July 24, 2019
By Timothy Sandefur

I’ll be in court today [Update: Listen to the audio of the hearing here] in part two of our lawsuit challenging the decision by Pima County to spend $15 million of taxpayer money to subsidize a private luxury tourism company that’s supposed to take passengers on rides to the stratosphere in specially modified weather balloons. This part of the case, however, doesn’t involve the balloon company. It involves the county’s violation of state and county law when it hired the contractor and the architect to build the facility for the balloon company.

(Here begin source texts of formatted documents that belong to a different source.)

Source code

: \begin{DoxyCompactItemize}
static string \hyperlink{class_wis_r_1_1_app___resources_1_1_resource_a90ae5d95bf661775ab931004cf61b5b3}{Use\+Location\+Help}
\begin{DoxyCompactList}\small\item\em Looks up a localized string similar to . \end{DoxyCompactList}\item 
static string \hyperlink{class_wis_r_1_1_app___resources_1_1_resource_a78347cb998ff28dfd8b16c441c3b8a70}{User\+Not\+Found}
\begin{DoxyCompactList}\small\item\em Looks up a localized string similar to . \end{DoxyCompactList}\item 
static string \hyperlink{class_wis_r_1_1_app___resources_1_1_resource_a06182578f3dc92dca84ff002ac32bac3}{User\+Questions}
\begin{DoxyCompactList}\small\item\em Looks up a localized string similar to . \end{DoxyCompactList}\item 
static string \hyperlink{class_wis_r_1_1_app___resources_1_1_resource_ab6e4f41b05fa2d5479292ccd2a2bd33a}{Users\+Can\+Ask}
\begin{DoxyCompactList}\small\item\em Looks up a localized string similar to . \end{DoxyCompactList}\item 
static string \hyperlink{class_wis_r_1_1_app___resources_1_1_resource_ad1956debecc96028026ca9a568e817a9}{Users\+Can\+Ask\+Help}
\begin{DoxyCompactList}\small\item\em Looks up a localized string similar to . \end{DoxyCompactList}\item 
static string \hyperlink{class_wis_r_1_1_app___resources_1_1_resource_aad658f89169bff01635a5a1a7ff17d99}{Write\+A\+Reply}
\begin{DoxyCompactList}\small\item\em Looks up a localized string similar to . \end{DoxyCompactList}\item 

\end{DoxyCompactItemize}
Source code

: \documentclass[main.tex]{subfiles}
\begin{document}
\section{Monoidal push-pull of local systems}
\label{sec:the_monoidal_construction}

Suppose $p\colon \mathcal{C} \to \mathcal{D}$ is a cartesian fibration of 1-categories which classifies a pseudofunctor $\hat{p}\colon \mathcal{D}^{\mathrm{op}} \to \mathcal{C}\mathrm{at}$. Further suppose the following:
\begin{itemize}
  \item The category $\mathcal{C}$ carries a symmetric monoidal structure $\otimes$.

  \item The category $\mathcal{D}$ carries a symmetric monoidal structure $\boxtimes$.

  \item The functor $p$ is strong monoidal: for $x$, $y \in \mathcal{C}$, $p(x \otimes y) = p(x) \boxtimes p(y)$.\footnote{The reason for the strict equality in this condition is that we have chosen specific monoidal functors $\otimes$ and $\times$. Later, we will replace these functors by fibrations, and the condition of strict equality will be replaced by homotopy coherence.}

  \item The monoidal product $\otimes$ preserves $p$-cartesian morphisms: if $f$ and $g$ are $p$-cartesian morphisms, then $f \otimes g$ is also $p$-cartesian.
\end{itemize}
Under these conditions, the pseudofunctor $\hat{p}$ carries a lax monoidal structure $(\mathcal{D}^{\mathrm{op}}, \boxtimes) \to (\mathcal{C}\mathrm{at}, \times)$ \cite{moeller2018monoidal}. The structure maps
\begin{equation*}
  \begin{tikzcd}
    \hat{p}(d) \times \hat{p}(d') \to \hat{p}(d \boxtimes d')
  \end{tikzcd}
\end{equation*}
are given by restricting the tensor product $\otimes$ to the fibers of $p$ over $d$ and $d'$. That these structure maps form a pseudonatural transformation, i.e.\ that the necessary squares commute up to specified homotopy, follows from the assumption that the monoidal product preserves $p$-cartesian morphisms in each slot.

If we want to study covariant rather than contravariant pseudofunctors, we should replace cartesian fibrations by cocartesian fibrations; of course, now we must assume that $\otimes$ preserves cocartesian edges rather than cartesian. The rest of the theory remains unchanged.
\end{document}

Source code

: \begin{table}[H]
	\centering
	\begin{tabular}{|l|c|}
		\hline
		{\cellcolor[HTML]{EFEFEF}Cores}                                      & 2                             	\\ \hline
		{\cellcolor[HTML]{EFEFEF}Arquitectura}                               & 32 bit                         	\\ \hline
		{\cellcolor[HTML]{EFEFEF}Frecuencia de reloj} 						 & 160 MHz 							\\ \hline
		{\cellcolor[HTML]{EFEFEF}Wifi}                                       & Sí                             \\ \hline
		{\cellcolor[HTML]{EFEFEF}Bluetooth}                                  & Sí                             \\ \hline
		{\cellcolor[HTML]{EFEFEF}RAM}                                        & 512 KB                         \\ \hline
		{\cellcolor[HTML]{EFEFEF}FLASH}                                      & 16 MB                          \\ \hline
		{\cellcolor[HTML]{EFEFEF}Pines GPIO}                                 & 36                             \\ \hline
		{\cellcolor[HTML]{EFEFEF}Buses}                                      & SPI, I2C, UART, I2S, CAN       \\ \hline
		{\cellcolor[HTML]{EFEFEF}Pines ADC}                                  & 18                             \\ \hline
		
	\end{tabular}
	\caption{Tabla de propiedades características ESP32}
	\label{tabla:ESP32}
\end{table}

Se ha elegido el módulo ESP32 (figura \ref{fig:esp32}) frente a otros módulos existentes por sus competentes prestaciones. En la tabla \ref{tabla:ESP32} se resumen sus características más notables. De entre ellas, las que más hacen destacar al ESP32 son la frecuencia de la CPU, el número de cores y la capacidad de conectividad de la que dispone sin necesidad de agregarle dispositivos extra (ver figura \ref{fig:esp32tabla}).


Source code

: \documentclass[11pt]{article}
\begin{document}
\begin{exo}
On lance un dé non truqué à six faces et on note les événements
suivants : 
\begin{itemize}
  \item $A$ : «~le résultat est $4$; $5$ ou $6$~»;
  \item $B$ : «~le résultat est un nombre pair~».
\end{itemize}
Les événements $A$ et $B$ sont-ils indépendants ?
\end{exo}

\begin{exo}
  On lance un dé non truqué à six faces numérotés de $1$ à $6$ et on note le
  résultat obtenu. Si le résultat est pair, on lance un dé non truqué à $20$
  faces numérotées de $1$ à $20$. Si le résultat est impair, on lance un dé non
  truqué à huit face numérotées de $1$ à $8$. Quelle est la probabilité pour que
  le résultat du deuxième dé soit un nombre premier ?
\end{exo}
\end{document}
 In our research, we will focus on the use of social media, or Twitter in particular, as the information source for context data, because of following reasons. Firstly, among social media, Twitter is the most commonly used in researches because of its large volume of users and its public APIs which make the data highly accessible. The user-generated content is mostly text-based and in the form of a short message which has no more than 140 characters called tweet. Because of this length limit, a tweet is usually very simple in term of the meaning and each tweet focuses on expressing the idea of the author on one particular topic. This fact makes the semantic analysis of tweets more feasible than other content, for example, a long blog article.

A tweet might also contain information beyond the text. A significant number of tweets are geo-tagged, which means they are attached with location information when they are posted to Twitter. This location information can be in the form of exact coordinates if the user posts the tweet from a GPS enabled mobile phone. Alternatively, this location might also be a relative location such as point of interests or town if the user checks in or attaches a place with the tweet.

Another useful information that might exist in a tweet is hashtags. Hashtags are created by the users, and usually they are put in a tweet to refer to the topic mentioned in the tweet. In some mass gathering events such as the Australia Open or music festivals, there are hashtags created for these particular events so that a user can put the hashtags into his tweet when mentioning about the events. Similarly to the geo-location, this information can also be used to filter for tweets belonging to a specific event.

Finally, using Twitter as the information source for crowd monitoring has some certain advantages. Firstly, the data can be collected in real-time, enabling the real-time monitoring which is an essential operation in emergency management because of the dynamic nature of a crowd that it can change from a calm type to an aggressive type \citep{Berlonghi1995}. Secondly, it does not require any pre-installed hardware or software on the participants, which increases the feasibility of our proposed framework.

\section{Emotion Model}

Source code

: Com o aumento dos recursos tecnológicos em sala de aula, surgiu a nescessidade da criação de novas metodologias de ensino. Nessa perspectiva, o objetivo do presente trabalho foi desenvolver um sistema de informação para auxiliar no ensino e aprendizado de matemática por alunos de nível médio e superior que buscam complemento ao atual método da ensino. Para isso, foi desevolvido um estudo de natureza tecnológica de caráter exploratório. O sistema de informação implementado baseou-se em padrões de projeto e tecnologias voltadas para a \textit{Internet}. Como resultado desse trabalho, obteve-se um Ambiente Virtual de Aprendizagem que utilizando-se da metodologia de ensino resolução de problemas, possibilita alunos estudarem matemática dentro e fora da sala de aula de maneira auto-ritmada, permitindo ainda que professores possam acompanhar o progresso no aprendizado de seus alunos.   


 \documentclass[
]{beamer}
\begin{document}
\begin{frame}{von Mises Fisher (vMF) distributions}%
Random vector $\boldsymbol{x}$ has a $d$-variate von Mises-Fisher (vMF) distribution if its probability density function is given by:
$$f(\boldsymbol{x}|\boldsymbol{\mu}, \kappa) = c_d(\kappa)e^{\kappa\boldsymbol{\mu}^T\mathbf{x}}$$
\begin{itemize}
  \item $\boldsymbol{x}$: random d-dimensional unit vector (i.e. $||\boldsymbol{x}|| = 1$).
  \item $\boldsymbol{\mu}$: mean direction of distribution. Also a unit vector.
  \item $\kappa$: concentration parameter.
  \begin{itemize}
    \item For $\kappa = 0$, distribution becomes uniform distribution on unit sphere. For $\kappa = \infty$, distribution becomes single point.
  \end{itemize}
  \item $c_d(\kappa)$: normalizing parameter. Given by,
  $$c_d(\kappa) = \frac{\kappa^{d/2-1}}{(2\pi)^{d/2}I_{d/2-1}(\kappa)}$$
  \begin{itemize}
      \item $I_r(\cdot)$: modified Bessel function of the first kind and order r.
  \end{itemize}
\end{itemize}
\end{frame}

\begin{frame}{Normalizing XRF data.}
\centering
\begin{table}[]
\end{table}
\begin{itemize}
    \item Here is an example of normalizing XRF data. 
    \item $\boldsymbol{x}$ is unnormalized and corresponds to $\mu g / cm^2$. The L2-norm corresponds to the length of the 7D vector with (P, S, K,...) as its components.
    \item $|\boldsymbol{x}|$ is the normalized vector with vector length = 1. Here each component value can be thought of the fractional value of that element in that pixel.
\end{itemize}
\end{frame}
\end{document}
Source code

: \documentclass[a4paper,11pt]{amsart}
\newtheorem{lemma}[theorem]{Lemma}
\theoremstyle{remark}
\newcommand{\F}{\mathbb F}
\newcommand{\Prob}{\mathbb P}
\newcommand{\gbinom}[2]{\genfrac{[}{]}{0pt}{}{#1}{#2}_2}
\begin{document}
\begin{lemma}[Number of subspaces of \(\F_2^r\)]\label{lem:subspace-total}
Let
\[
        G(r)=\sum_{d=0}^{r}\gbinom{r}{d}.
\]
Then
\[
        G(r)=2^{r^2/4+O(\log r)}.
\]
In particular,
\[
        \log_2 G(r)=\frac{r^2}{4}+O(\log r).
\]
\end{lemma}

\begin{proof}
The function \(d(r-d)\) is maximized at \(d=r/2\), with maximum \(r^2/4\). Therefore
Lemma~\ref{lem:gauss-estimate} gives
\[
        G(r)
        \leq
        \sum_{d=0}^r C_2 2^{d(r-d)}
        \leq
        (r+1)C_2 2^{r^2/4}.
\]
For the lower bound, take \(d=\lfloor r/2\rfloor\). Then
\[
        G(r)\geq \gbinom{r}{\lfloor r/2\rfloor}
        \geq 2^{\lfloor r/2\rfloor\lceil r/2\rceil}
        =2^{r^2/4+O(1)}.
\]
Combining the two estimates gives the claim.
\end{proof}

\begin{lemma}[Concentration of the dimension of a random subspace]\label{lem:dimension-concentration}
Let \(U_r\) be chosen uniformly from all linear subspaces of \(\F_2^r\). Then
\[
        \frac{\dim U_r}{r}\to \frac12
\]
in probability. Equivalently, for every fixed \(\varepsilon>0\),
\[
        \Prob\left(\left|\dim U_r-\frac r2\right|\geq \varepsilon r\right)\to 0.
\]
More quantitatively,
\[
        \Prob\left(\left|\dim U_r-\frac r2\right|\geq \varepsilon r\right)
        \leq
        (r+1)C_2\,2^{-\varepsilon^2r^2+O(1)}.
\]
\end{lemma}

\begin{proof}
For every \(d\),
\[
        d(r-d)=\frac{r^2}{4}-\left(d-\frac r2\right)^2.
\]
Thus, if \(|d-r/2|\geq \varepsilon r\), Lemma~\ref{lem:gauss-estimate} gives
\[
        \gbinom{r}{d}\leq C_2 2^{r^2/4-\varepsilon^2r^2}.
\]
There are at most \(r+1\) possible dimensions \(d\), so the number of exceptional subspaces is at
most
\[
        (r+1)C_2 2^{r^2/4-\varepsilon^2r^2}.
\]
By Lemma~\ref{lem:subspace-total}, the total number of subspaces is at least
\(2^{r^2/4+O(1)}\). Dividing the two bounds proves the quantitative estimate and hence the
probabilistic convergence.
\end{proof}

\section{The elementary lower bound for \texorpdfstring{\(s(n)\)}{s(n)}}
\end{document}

Arizona law—as well as Pima County’s own ordinances—have very precise rules for how the county is supposed to go about hiring contractors and architects for county projects. The process is supposed to be open and competitive so that businesses will have the chance to compete for the opportunity to build—and so that taxpayers can be sure of getting the best value for their money. But rather than follow those rules, Pima County Administrator Chuck Huckelberry and his staff invited one particular contractor and one particular architect to a series of private meetings beginning in August 2015—and spent the next five months planning out the project. According to their testimony, in fact, they completed a third of the work before even informing the County Board of Supervisors of the project and asking them to approve it. And then they told the Board that there was no reason to go through the open hiring process required by the law—since, after all, these two companies had already got the project a third of the way completed.

It’s not just us saying that—it’s an Arizona trial judge, who ruled months ago that Huckelberry and his staff “hand-picked” the architect and the contractor “at a time when…it was not ‘impracticable’ to allow others the opportunity to bid for consideration on the project.” In fact, said the court, “the record is clear that for his part, Mr. Huckelberry had no intention of pursuing a competitive bidding process, or encouraging the Pima County Board of Supervisors to do so.” Instead, he invited the companies he personally “selected” and gave them “a five month ‘head start’ over any other potential bidders.” In other words, Huckelberry manipulated the system to ensure that the firms he chose at the outset would get the contract. “Reasonable people could argue,” said the judge, that “the Pima County Administrator’s actions during August-November 2015 provided a means for Pima County to evade or circumvent the typical procurement requirements.”

Still, the court ruled in favor of Pima County on the grounds that because Huckelberry doesn’t technically qualify as an “agent” under the state’s procurement laws, he’s not subject to those laws. We’ve appealed that, pointing out that in fact, those very laws say that only agents are allowed to obtain these kinds of services—so even assuming Huckelberry and his staff aren’t agents, that’s all the more reason why their actions were illegal.

Today’s argument is likely to focus primarily on a procedural issue: whether the plaintiffs had the legally required standing to sue. Arizona law has long held that taxpayers can sue the government for illegal expenditures, but the county has asked the court to create a new rule that would limit the ability of Arizonans to ensure fiscal responsibility by their government. We think that’s a bad idea, and it would mark a drastic departure from existing law.

But however the case might turn out, one thing is clear: Pima County officials flouted state law and engaged in illegal favoritism by hand-picking the companies to build the balloon facility—precisely the sort of “good old boys network” deal that Arizona law was written to forbid.

Timothy Sandefur is the Vice President for Litigation at the Goldwater Institute.